Shall I say, I have gone at dusk through narrow streets
And watched the smoke that rises from the pipes
Of lonely men in shirt-sleeves, leaning out of windows?...

I should have been a pair of ragged claws
Scuttling across the floors of silent seas.

. . . . . . . . . .

And the afternoon, the evening, sleeps so peacefully!
Smoothed by long fingers,
Asleep ... tired .. or it malingers,
Stretched on the floor, here beside you and me.
Should I, after tea and cakes and ices,
Have the strength to force the moment to its crisis?
But though I have wept and fasted, wept and prayed,
Though I have seen my head (grown slightly bald)
brought in upon a platter,
I am no prophet--and here's no great matter;
I have seen the moment of my greatness flicker,
And I have seen the eternal Footman hold my coat,
and snicker,
And in short, I was afraid.

And would it have been worth it, after all,
After the cups, the marmalade, the tea,
Among the porcelain, among some talk of you and me,
Would it have been worth while,
To have bitten off the matter with a smile,
To have squeezed the universe into a ball
To roll it towards some overwhelming question,
To say: 'I am Lazarus, come from the dead,
Come back to tell you all, I shall tell you all'--
If one, settling a pillow by her head,
Should say: 'That is not what I meant at all.
That is not it, at all.'

And would it have been worth it, after all,
Would it have been worth while,
After the sunsets and the dooryards and the sprinkled streets,
After the novels, after the teacups, after the skirts that trail along the
Floor--
And this, and so much more?--
It is impossible to say just what I mean!
But as if a magic lantern threw the nerves in patterns on a screen:
Would it have been worth while
If one settling a pillow or throwing off a shawl,
And turning toward the window, should say:
'That is not it at all,
That is not what I meant, at all.'

. . . . . . . . .

No! I am not Prince Hamlet, nor was meant to be;
Am an attendant lord, one that will do
To swell a progress, start a scene or two,
Advise the prince; no doubt, an easy tool,
Deferential, glad to be of use,
Politic, cautious, and meticulous;
Full of high sentence, but a bit obtuse;
At times, indeed, almost ridiculous--
Almost, at times, the Fool.

I grow old ... I grow old ...
I shall wear the bottoms of my trousers rolled.
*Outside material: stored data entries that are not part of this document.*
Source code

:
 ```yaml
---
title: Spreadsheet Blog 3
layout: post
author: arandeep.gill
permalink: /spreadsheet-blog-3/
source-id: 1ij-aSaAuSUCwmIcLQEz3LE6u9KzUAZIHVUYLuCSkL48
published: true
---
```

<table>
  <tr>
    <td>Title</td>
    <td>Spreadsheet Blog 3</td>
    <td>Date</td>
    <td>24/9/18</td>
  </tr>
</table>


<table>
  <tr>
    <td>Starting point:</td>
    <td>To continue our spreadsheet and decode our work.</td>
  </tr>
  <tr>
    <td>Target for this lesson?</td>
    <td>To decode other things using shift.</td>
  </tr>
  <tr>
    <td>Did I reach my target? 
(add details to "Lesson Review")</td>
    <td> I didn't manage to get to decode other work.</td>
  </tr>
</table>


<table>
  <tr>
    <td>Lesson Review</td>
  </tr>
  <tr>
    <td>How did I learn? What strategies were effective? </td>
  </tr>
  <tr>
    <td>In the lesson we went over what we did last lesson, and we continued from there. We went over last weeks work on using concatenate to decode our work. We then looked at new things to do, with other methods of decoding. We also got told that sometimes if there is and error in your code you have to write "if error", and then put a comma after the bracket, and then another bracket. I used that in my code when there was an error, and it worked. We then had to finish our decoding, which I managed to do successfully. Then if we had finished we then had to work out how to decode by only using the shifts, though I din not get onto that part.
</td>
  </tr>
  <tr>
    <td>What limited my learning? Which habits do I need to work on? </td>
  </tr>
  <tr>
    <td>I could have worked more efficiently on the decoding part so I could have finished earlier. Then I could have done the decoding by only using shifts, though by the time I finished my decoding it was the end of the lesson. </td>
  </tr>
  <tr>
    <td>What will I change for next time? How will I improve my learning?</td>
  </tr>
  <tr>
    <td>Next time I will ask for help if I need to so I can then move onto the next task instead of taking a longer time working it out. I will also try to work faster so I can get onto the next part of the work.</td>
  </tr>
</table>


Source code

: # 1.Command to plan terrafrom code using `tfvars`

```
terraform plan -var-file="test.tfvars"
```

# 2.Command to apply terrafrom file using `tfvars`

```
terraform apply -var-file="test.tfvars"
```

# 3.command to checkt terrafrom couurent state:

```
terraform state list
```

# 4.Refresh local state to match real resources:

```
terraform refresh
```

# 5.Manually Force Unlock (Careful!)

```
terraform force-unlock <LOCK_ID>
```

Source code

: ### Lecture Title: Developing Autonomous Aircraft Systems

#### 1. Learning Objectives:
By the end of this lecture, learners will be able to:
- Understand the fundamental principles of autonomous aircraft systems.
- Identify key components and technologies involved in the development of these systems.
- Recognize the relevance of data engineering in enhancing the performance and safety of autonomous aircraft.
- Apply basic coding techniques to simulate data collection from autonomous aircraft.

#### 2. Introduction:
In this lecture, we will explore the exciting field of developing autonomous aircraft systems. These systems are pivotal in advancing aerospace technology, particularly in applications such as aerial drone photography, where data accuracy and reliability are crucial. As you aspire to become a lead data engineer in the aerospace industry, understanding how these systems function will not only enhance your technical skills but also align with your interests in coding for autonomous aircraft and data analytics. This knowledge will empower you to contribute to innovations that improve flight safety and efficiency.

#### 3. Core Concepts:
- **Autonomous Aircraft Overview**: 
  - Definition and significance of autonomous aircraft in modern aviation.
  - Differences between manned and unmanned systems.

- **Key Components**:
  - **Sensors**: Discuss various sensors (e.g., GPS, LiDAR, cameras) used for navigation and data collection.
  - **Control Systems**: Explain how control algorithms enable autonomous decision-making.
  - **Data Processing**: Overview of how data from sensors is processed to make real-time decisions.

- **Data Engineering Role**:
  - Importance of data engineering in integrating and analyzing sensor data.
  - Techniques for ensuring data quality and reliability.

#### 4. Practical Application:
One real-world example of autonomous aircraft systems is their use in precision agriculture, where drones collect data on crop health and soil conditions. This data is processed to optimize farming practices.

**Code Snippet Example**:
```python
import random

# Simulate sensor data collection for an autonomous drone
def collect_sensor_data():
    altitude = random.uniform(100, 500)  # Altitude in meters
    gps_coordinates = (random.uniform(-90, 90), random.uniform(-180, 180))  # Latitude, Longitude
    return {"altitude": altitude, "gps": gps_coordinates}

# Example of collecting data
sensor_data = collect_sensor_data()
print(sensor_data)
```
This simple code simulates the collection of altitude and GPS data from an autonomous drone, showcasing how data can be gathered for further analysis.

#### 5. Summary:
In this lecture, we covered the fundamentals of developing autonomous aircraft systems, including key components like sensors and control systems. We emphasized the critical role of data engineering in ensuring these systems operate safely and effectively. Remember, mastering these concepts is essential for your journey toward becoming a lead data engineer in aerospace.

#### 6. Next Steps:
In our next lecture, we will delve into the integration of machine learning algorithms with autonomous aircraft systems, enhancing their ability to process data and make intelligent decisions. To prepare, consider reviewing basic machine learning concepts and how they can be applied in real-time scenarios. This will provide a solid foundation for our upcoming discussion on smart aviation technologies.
Shall I part my hair behind? Do I dare to eat a peach?
I shall wear white flannel trousers, and walk upon the beach.
I have heard the mermaids singing, each to each.

I do not think that they will sing to me.

I have seen them riding seaward on the waves
Combing the white hair of the waves blown back
When the wind blows the water white and black.
We have lingered in the chambers of the sea
By sea-girls wreathed with seaweed red and brown
Till human voices wake us and we drown.